Given the substantial time and cost required to advance new drugs from discovery to clinical use, drugs that are currently available might have the potential to be repurposed to treat diabetic cardiomyopathy. For example, the pathophysiological role of cGMP signalling in the development of diabetic cardiomyopathy with HFpEF has been validated in a preclinical study with ZDF rats to test the long-term preventive effects of the PDE5A inhibitor vardenafil (used to treat erectile dysfunction) on diabetes-associated HFpEF⁶². Vardenafil prevented the development of HFpEF in ZDF rats by restoring cGMP levels and preventing myocardial hypertrophy and fibrotic remodelling⁶². Promisingly, treatment with a PDE5 inhibitor was also associated with a reduction in the HF-related hospitalization rate in patients with HFpEF and combined pre-capillary and post-capillary pulmonary hypertension³²². Whether patients with diabetes and HFpEF might benefit from treatment with PDE5A inhibitors will be of interest.

Finally, as mentioned previously, the cardiac benefits of the SGLT2 inhibitor empagliflozin have been shown in numerous preclinical studies, and these benefits were independent of the blood glucose-lowering effects of the drug^193,323,324. Clinical studies have since shown that empagliflozin treatment is associated with reduced risk of cardiovascular disease, non-fatal MI and HF read-missions^325,326, which was further confirmed by the first interim analysis of the EMPRISE trial³²⁷ that compared the efficacy of empagliflozin with sitagliptin on HF indices in 16,443 patients. Importantly, empagliflozin treatment reduced the risk of HF-related hospitalization among patients with T2DM with or without a history of cardiovascular disease³²⁷. Whether long-term treatment with empagliflozin can reduce other cardiovascular outcomes and mortality remains to be seen.

Conclusions

In summary, although diabetic cardiomyopathy has been recognized for >40 years through a broad range of investigations that have identified numerous pathogenic mechanisms and targets for prevention and treatment, effective strategies for diabetic cardiomyopathy prevention and treatment remain elusive.
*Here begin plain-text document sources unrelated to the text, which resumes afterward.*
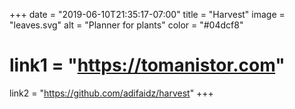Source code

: +++
date = "2019-06-10T21:35:17-07:00"
title = "Harvest"
image = "leaves.svg"
alt = "Planner for plants"
color = "#04dcf8"
# link1 = "https://tomanistor.com"
link2 = "https://github.com/adifaidz/harvest"
+++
Although measures of myocardial performance can be used to assess subclinical systolic and diastolic LV dysfunction, the onset of myocardial injury clearly occurs early and before the onset of measurable cardiac dysfunction. Cardiac hypertrophy, fibrosis, increased stiffness and cardiomyocyte loss are all consequences of dysregulated glucose and lipid metabolism that impairs excitation–contraction coupling, triggers oxidative stress and AGE formation, disrupts normal regulation of cardiomyocyte hyperplasia and hypertrophy, and activates multiple inflammatory pathways in the setting of diabetes. Therefore, sensitive and specific markers for changes in intracellular signalling pathways involved in the pathogenesis of diabetic cardiomyopathy, as well as novel cardioprotective strategies targeting these pathways, will hopefully improve cardiovascular outcomes in patients with diabetes.

Key points.

• Diabetic cardiomyopathy is characterized by adverse structural remodelling (including cardiac hypertrophy and fibrosis), early-onset diastolic dysfunction and late-onset systolic dysfunction.
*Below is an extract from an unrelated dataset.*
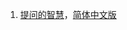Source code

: 
1. [提问的智慧](https://github.com/ryanhanwu/How-To-Ask-Questions-The-Smart-Way)，[简体中文版](https://github.com/ryanhanwu/How-To-Ask-Questions-The-Smart-Way/blob/master/README-zh_CN.md)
• At present, treatment regimens for diabetes-associated cardiovascular disease rely on conventional therapies that focus on optimizing glycaemic control, lowering lipid levels and reducing oxidative stress.
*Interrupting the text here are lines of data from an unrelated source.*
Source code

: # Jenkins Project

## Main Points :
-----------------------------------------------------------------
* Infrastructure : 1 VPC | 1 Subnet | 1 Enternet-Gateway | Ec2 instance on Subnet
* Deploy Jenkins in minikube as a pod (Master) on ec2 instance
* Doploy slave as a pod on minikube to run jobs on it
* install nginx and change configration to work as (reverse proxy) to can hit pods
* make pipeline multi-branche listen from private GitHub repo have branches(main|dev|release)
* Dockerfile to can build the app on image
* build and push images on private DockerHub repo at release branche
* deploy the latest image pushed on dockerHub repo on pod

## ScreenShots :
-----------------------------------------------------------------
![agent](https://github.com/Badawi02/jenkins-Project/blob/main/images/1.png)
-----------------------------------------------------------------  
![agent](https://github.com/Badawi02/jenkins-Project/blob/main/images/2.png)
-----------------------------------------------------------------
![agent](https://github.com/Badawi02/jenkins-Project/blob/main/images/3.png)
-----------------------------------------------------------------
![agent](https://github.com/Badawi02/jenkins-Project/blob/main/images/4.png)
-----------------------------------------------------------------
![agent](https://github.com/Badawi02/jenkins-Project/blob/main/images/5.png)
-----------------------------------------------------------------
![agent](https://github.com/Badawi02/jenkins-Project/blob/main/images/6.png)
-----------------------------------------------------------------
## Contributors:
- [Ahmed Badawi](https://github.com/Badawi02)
• Pathophysiological factors that contribute to diabetic cardiomyopathy include metabolic disturbances, insulin resistance, formation and crosslinking of advanced glycation end products, mitochondrial damage, oxidative stress, inflammation and cell death.

• Several new potential treatment strategies that target myocardial fibrosis, inflammation, oxidative stress and insulin resistance have shown promising results in preclinical studies but require validation in randomized clinical trials.